Program vs. include smackdown
When it comes to defining local macros in a different place from where you use them, you have two options: a do-file you include
as needed or an r-class program that you call as needed. I talked about it here and said that a program is a better choice, without any evidence to back up that claim. A reader called me on it, so I went and checked. Turns out he's right. Below is how I went about it:
I wrote a do-file, called work.do, that just uses a dataset, nothing more. That data set's name is handled by a local macro, defined in a separate do-file, called locals.do, which work.do includes. Then I wrote locals_program.do which does the same job via a program, which then work_program.do calls by name. Finally, I wrote a profiler.do file that called all four files a few times, and measured the time they all took doing their thing. According to profiler.do, an include is usually faster than a program. Below is the code:
// work.do starts here:
include locals.do
use "`my_file'"
// locals.do starts here
local file_path "C:/work/romanian papers circulation figures/data/"

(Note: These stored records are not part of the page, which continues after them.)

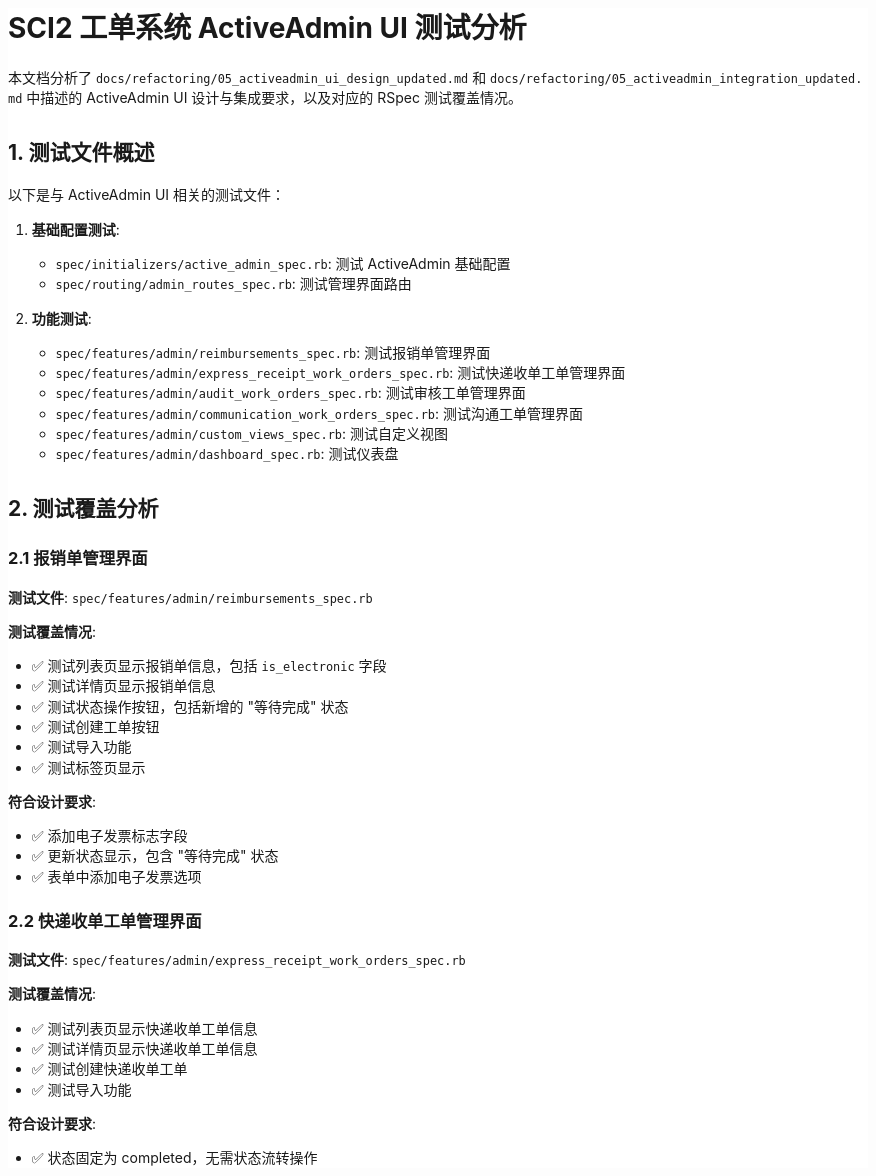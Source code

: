 # SCI2 工单系统 ActiveAdmin UI 测试分析

本文档分析了 `docs/refactoring/05_activeadmin_ui_design_updated.md` 和 `docs/refactoring/05_activeadmin_integration_updated.md` 中描述的 ActiveAdmin UI 设计与集成要求，以及对应的 RSpec 测试覆盖情况。

## 1. 测试文件概述

以下是与 ActiveAdmin UI 相关的测试文件：

1. **基础配置测试**:
   - `spec/initializers/active_admin_spec.rb`: 测试 ActiveAdmin 基础配置
   - `spec/routing/admin_routes_spec.rb`: 测试管理界面路由

2. **功能测试**:
   - `spec/features/admin/reimbursements_spec.rb`: 测试报销单管理界面
   - `spec/features/admin/express_receipt_work_orders_spec.rb`: 测试快递收单工单管理界面
   - `spec/features/admin/audit_work_orders_spec.rb`: 测试审核工单管理界面
   - `spec/features/admin/communication_work_orders_spec.rb`: 测试沟通工单管理界面
   - `spec/features/admin/custom_views_spec.rb`: 测试自定义视图
   - `spec/features/admin/dashboard_spec.rb`: 测试仪表盘

## 2. 测试覆盖分析

### 2.1 报销单管理界面

**测试文件**: `spec/features/admin/reimbursements_spec.rb`

**测试覆盖情况**:
- ✅ 测试列表页显示报销单信息，包括 `is_electronic` 字段
- ✅ 测试详情页显示报销单信息
- ✅ 测试状态操作按钮，包括新增的 "等待完成" 状态
- ✅ 测试创建工单按钮
- ✅ 测试导入功能
- ✅ 测试标签页显示

**符合设计要求**:
- ✅ 添加电子发票标志字段
- ✅ 更新状态显示，包含 "等待完成" 状态
- ✅ 表单中添加电子发票选项

### 2.2 快递收单工单管理界面

**测试文件**: `spec/features/admin/express_receipt_work_orders_spec.rb`

**测试覆盖情况**:
- ✅ 测试列表页显示快递收单工单信息
- ✅ 测试详情页显示快递收单工单信息
- ✅ 测试创建快递收单工单
- ✅ 测试导入功能

**符合设计要求**:
- ✅ 状态固定为 completed，无需状态流转操作
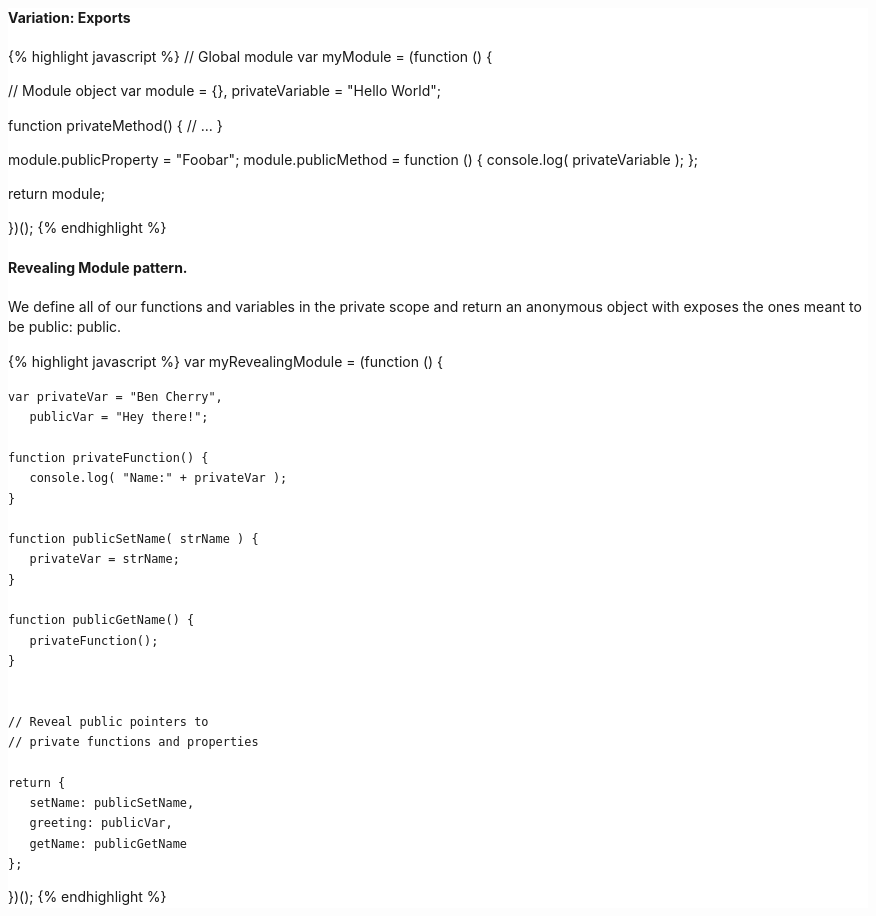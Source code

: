 
#### Variation: Exports

{% highlight javascript %}
// Global module
var myModule = (function () {

  // Module object
  var module = {},
    privateVariable = "Hello World";

  function privateMethod() {
    // ...
  }

  module.publicProperty = "Foobar";
  module.publicMethod = function () {
    console.log( privateVariable );
  };

  return module;

})();
{% endhighlight %}

#### Revealing Module pattern.

We define all of our functions and variables in the private scope and return an anonymous object with exposes the ones meant to be public: public.

{% highlight javascript %}
  var myRevealingModule = (function () {

    var privateVar = "Ben Cherry",
       publicVar = "Hey there!";

    function privateFunction() {
       console.log( "Name:" + privateVar );
    }

    function publicSetName( strName ) {
       privateVar = strName;
    }

    function publicGetName() {
       privateFunction();
    }


    // Reveal public pointers to
    // private functions and properties

    return {
       setName: publicSetName,
       greeting: publicVar,
       getName: publicGetName
    };

  })();
{% endhighlight %}
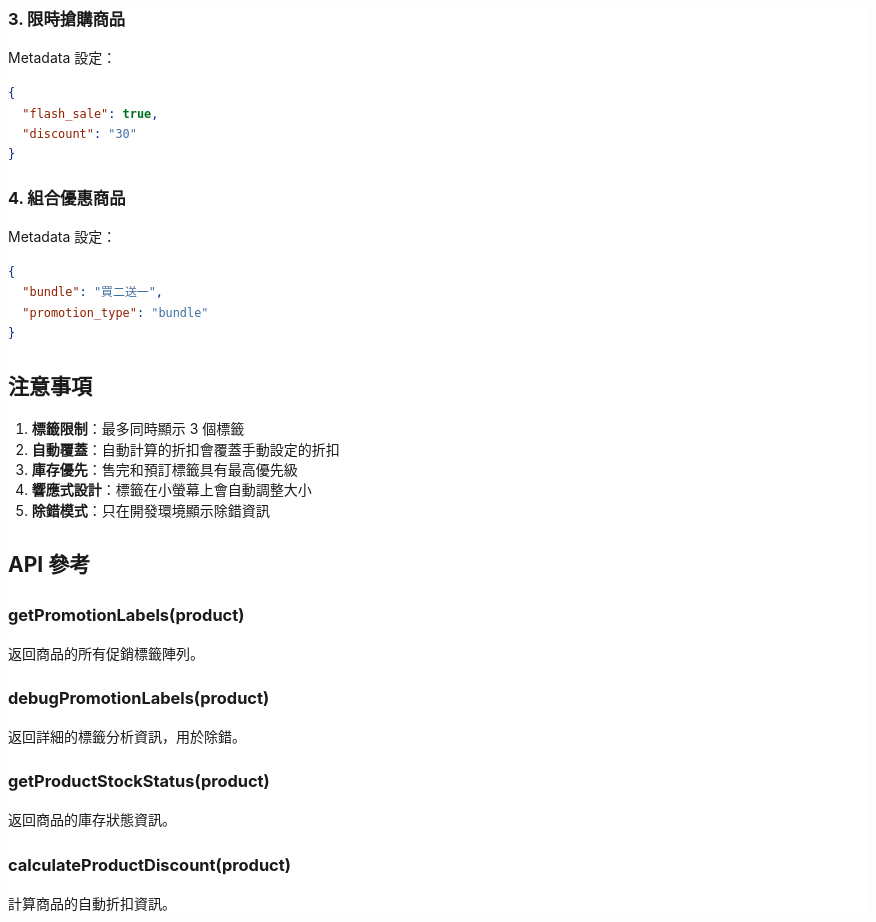 ### 3. 限時搶購商品
Metadata 設定：
```json
{
  "flash_sale": true,
  "discount": "30"
}
```

### 4. 組合優惠商品
Metadata 設定：
```json
{
  "bundle": "買二送一",
  "promotion_type": "bundle"
}
```

## 注意事項

1. **標籤限制**：最多同時顯示 3 個標籤
2. **自動覆蓋**：自動計算的折扣會覆蓋手動設定的折扣
3. **庫存優先**：售完和預訂標籤具有最高優先級
4. **響應式設計**：標籤在小螢幕上會自動調整大小
5. **除錯模式**：只在開發環境顯示除錯資訊

## API 參考

### getPromotionLabels(product)
返回商品的所有促銷標籤陣列。

### debugPromotionLabels(product)
返回詳細的標籤分析資訊，用於除錯。

### getProductStockStatus(product)
返回商品的庫存狀態資訊。

### calculateProductDiscount(product)
計算商品的自動折扣資訊。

local file_name "file_combined.dta"
local my_file "`file_path'`file_name'"
// this is locals_program.do
capture prog drop defineMyLocals
program defineMyLocals, rclass
local file_path "C:/work/romanian papers circulation figures/data/"
local file_name "file_combined.dta"
local my_file "`file_path'`file_name'"
local things "file_path file_name my_file"
foreach thing in `things' {
return local `thing' ``thing''
}
end
// this is work_program.do
defineMyLocals
local my_file `r(my_file)'
use "`my_file'"
// and finally, this is profiler.do
set more off
cd "c:/work/programming/putterin/profiler"
// SECTION 1: OVERVIEW
/*
1. What's going on:
"program" vs. "include" profiler. this do-file defines
two programs that will measure the performance difference
in defining locals separately using two alternate ways
(1) locals are defined in a do-file called with include
(2) they are defined in a program called by name
The exercise is to "use" a file. This file is called via
a handle defined as a local macro. That definition can be
either in a do-file included (1) or in a program called
by name (2).
2. Programs defined here and their dependencies:
runProfile1
defineMyLocals // defined in locals_program.do
runProfile2
*/
// SECTION 2: GLOBALS
// SECTION 3: PROGRAM DEFINITIONS
// ### programs defined elsewhere and called via "run"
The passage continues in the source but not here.